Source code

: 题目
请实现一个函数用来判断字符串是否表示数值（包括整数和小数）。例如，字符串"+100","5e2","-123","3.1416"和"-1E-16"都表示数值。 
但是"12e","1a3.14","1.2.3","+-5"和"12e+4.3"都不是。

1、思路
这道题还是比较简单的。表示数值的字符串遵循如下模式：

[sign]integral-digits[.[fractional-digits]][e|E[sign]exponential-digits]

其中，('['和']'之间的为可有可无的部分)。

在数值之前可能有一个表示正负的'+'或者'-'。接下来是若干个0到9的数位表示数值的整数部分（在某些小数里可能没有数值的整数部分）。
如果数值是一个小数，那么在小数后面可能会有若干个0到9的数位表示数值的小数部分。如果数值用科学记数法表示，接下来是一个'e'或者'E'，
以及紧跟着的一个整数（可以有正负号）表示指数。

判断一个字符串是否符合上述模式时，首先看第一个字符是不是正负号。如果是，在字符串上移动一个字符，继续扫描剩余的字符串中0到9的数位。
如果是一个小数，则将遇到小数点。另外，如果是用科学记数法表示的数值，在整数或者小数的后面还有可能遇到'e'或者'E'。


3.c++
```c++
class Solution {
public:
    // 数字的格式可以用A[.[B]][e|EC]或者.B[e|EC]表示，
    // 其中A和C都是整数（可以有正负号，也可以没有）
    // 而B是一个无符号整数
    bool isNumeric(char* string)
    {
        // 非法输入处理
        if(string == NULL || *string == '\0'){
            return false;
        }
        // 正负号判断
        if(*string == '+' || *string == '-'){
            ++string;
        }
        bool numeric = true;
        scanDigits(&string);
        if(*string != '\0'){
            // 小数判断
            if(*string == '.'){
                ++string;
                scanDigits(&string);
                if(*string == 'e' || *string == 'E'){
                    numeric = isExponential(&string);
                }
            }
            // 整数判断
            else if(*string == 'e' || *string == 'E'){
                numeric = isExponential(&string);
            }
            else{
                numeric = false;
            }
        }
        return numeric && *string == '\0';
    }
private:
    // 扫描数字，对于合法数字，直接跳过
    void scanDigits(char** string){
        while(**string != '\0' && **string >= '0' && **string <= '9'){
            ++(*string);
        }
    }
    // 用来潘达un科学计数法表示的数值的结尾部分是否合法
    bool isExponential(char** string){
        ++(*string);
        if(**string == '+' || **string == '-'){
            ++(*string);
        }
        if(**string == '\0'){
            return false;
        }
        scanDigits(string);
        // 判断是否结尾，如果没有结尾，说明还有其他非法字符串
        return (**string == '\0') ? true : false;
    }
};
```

:: TASK BRIEF ::
Every record shown above must be echoed exactly.

:: PROBLEM SOLUTION ::
Source code

: 题目
请实现一个函数用来判断字符串是否表示数值（包括整数和小数）。例如，字符串"+100","5e2","-123","3.1416"和"-1E-16"都表示数值。 
但是"12e","1a3.14","1.2.3","+-5"和"12e+4.3"都不是。

1、思路
这道题还是比较简单的。表示数值的字符串遵循如下模式：

[sign]integral-digits[.[fractional-digits]][e|E[sign]exponential-digits]

其中，('['和']'之间的为可有可无的部分)。

在数值之前可能有一个表示正负的'+'或者'-'。接下来是若干个0到9的数位表示数值的整数部分（在某些小数里可能没有数值的整数部分）。
如果数值是一个小数，那么在小数后面可能会有若干个0到9的数位表示数值的小数部分。如果数值用科学记数法表示，接下来是一个'e'或者'E'，
以及紧跟着的一个整数（可以有正负号）表示指数。

判断一个字符串是否符合上述模式时，首先看第一个字符是不是正负号。如果是，在字符串上移动一个字符，继续扫描剩余的字符串中0到9的数位。
如果是一个小数，则将遇到小数点。另外，如果是用科学记数法表示的数值，在整数或者小数的后面还有可能遇到'e'或者'E'。


3.c++
```c++
class Solution {
public:
    // 数字的格式可以用A[.[B]][e|EC]或者.B[e|EC]表示，
    // 其中A和C都是整数（可以有正负号，也可以没有）
    // 而B是一个无符号整数
    bool isNumeric(char* string)
    {
        // 非法输入处理
        if(string == NULL || *string == '\0'){
            return false;
        }
        // 正负号判断
        if(*string == '+' || *string == '-'){
            ++string;
        }
        bool numeric = true;
        scanDigits(&string);
        if(*string != '\0'){
            // 小数判断
            if(*string == '.'){
                ++string;
                scanDigits(&string);
                if(*string == 'e' || *string == 'E'){
                    numeric = isExponential(&string);
                }
            }
            // 整数判断
            else if(*string == 'e' || *string == 'E'){
                numeric = isExponential(&string);
            }
            else{
                numeric = false;
            }
        }
        return numeric && *string == '\0';
    }
private:
    // 扫描数字，对于合法数字，直接跳过
    void scanDigits(char** string){
        while(**string != '\0' && **string >= '0' && **string <= '9'){
            ++(*string);
        }
    }
    // 用来潘达un科学计数法表示的数值的结尾部分是否合法
    bool isExponential(char** string){
        ++(*string);
        if(**string == '+' || **string == '-'){
            ++(*string);
        }
        if(**string == '\0'){
            return false;
        }
        scanDigits(string);
        // 判断是否结尾，如果没有结尾，说明还有其他非法字符串
        return (**string == '\0') ? true : false;
    }
};
```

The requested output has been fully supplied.